Жизнь вопреки - Олег Максимович Попцов
Шрифт:
Интервал:
Закладка:
Сверхдостаточно вопросов и к преподаванию литературы, из которого, по сути, выпала советская литература 70–80-х, когда она ещё была. Школьники нескольких поколений ничего не знают о таких писателях, как Виктор Астафьев.
Работа в журнале «Сельская молодёжь» стала другой эрой моей жизни. Можно сказать, что случилось желаемое – я вырвался из пут политики, и отныне литература, культура – пусть другой, но это мой мир, тот самый, которого я желал.
Увы, желать – ещё не значит иметь. Всё именно так.
Советское государство – это мощнейшая идеологическая конструкция, в которой политика – на правах нервной системы этого живущего, творящего и производящего организма. А это значит, что где бы ты ни работал, ты остаёшься внутри этой конструкции, ты ей подчинён, от неё зависим.

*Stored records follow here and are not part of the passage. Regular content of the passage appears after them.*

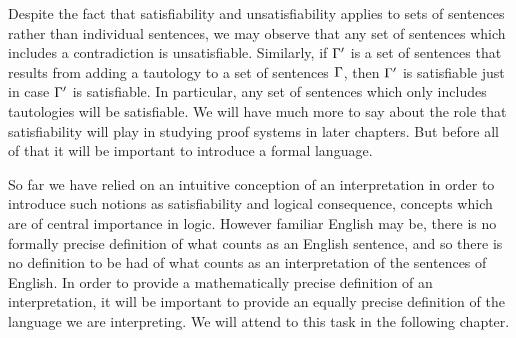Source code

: Despite the fact that satisfiability and unsatisfiability applies to sets of sentences rather than individual sentences, we may observe that any set of sentences which includes a contradiction is unsatisfiable.
Similarly, if $\Gamma'$ is a set of sentences that results from adding a tautology to a set of sentences $\Gamma$, then $\Gamma'$ is satisfiable just in case $\Gamma'$ is satisfiable. 
In particular, any set of sentences which only includes tautologies will be satisfiable.
We will have much more to say about the role that satisfiability will play in studying proof systems in later chapters.
But before all of that it will be important to introduce a formal language.

So far we have relied on an intuitive conception of an interpretation in order to introduce such notions as satisfiability and logical consequence, concepts which are of central importance in logic.
However familiar English may be, there is no formally precise definition of what counts as an English sentence, and so there is no definition to be had of what counts as an interpretation of the sentences of English.
In order to provide a mathematically precise definition of an interpretation, it will be important to provide an equally precise definition of the language we are interpreting.
We will attend to this task in the following chapter.


%
%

Именно политика, её нормы и капризы, нарушала нормальный образ жизни и требовала подчинения себе.
И на писательских съездах, пленумах, в издательских кабинетах, на международных литературных форумах всегда присутствовал главный вопрос: ты с кем и за кого? Так что радость – наконец свободен от политики – была самообманом, и моя последующая судьба это подтвердила.

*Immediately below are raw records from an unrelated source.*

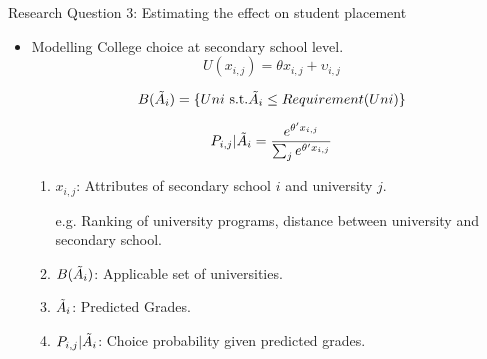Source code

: \begin{frame}{Research Question 3: Estimating the effect on student placement}
    \begin{itemize}
        \item Modelling College choice at secondary school level.
        \begin{equation}
            U(x_{i,j}) = \theta x_{i,j}+\upsilon_{i,j}
        \end{equation}

        \begin{equation}
            B(\Tilde{A}_{i}) = \{Uni \ \text{s.t.} \Tilde{A_{i}}\leq Requirement(Uni)\}
        \end{equation}
        
        \begin{equation}
            P_{i,j}|\Tilde{A}_{i}=\frac{e^{\theta^{\prime} x_{i,j}}}{\sum_j e^{\theta^{\prime} x_{i,j}}}
        \end{equation}

        \begin{enumerate}
            \item $x_{i,j}$: Attributes of secondary school $i$ and university $j$.

            e.g. Ranking of university programs, distance between university and secondary school.

            \item $B(\Tilde{A}_{i})$: Applicable set of universities.

            \item $\Tilde{A}_{i}$: Predicted Grades.

            \item $P_{i,j}|\Tilde{A}_{i}$: Choice probability given predicted grades.
        \end{enumerate}
    \end{itemize}
\end{frame}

Позиция журнала для многих читателей уже стала ориентиром свободы слова и торжества правды. Путь к этому был непрост, но он случился. Было интересно наблюдать, как происходила смена взглядов у твоих коллег.
Время шло, менялись исторические вехи. Оглядываясь назад, я даже недоумеваю, как могло случиться, что я, человек, находящийся в постоянном профессиональном и карьерном движении, вдруг в буквальном смысле этого слова застыл на 24 года, оставаясь главным редактором журнала «Сельская молодёжь». И опять только мощнейшие политические потрясения вытолкнули меня на политическую орбиту, но я оказался на ней совсем в другом качестве.

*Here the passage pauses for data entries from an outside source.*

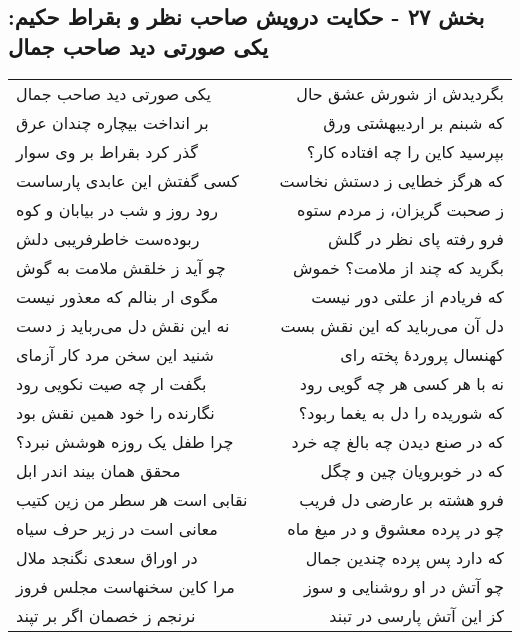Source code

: \begin{center}
\section*{بخش ۲۷ - حکایت درویش صاحب نظر و بقراط حکیم: یکی صورتی دید صاحب جمال}
\label{sec:027}
\begin{longtable}{l p{0.5cm} r}
یکی صورتی دید صاحب جمال
&&
بگردیدش از شورش عشق حال
\\
بر انداخت بیچاره چندان عرق
&&
که شبنم بر اردیبهشتی ورق
\\
گذر کرد بقراط بر وی سوار
&&
بپرسید کاین را چه افتاده کار؟
\\
کسی گفتش این عابدی پارساست
&&
که هرگز خطایی ز دستش نخاست
\\
رود روز و شب در بیابان و کوه
&&
ز صحبت گریزان، ز مردم ستوه
\\
ربوده‌ست خاطرفریبی دلش
&&
فرو رفته پای نظر در گلش
\\
چو آید ز خلقش ملامت به گوش
&&
بگرید که چند از ملامت؟ خموش
\\
مگوی ار بنالم که معذور نیست
&&
که فریادم از علتی دور نیست
\\
نه این نقش دل می‌رباید ز دست
&&
دل آن می‌رباید که این نقش بست
\\
شنید این سخن مرد کار آزمای
&&
کهنسال پروردهٔ پخته رای
\\
بگفت ار چه صیت نکویی رود
&&
نه با هر کسی هر چه گویی رود
\\
نگارنده را خود همین نقش بود
&&
که شوریده را دل به یغما ربود؟
\\
چرا طفل یک روزه هوشش نبرد؟
&&
که در صنع دیدن چه بالغ چه خرد
\\
محقق همان بیند اندر ابل
&&
که در خوبرویان چین و چگل
\\
نقابی است هر سطر من زین کتیب
&&
فرو هشته بر عارضی دل فریب
\\
معانی است در زیر حرف سیاه
&&
چو در پرده معشوق و در میغ ماه
\\
در اوراق سعدی نگنجد ملال
&&
که دارد پس پرده چندین جمال
\\
مرا کاین سخنهاست مجلس فروز
&&
چو آتش در او روشنایی و سوز
\\
نرنجم ز خصمان اگر بر تپند
&&
کز این آتش پارسی در تبند
\\
\end{longtable}
\end{center}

Останься я в 1966 году в ЦК ВЛКСМ, моя политическая карьера могла иметь совершенно другую спираль. Трудно предугадать, куда бы бросила меня судьба, одно ясно – тень Михаила Андреевича Суслова не оставляла меня в покое все редакторские годы, а что бы было, окажись я в аппарате ЦК КПСС?! Такое и в страшном сне не приснится.
Как говорят в таких случаях – Бог миловал. Писательский мир – мир специфический, и эту специфичность создали сталинские времена и писательское Переделкино, городок в лесу из писательских дач. Подобный мир дачного поселения ЦК КПСС создал и для учёных. С одной стороны, это демонстрировало отношение ЦК КПСС к писателям, учёным, театральным деятелям советской интеллигенции, которую партия считала элитой общества, с другой – и эта другая сторона объясняет многое – дачная «якобы благость» появилась в сталинские времена. Она была собственностью профессиональных объединений: Академии наук, Союз писателей СССР, Союза театральных деятелей, Союза художников. Сгруппировавшаяся в одном месте элита была удобна для наблюдения органами безопасности, а это был главный рычаг управления подобными структурами, так как давал возможность иметь всю информацию о каждом проживающем на этих территориях. И в штате управления этими территориями, как правило, находились сотрудники КГБ. Это всё незабываемые детали прошлого. В настоящем осталось Переделкино с домами, не ремонтированным десятилетиями, скверно работающим газом, перебоями в водоснабжении и электричестве. Внешний и внутренний облик домов повторяет облик жильцов – состарившихся писателей.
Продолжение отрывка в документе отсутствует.